**What you have to do:**
Whenever a line of the records below contains the word "title", copy that line.

===== Data under study

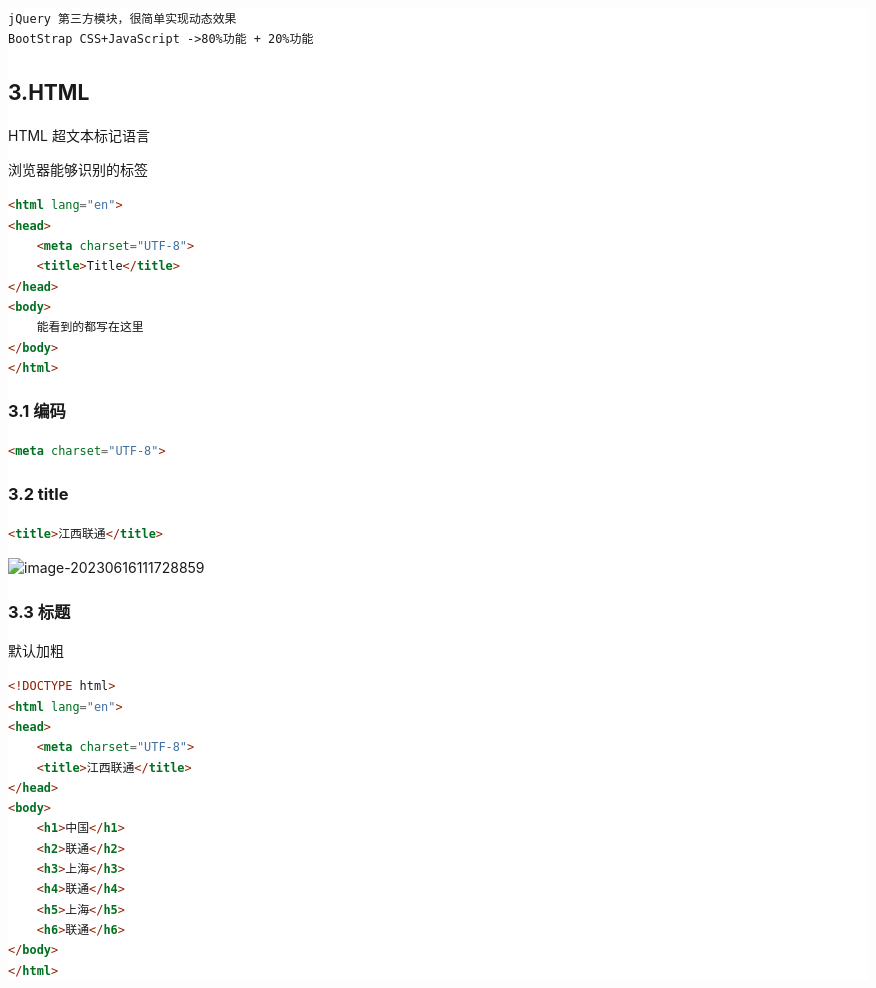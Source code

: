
 ```
jQuery 第三方模块，很简单实现动态效果
BootStrap CSS+JavaScript ->80%功能 + 20%功能
```

## 3.HTML

HTML 超文本标记语言

浏览器能够识别的标签

```html
<html lang="en">
<head>
    <meta charset="UTF-8">
    <title>Title</title>
</head>
<body>
	能看到的都写在这里
</body>
</html>
```

###  3.1 编码

```html
<meta charset="UTF-8">
```

### 3.2 title

```html
<title>江西联通</title>
```

![image-20230616111728859](D:\夸克\study\Python\10.assets\image-20230616111728859.png)

### 3.3 标题

默认加粗

```html
<!DOCTYPE html>
<html lang="en">
<head>
    <meta charset="UTF-8">
    <title>江西联通</title>
</head>
<body>
    <h1>中国</h1>
    <h2>联通</h2>
    <h3>上海</h3>
    <h4>联通</h4>
    <h5>上海</h5>
    <h6>联通</h6>
</body>
</html>
```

==========

**Written solution:**
    <title>Title</title>
### 3.2 title
<title>江西联通</title>
    <title>江西联通</title>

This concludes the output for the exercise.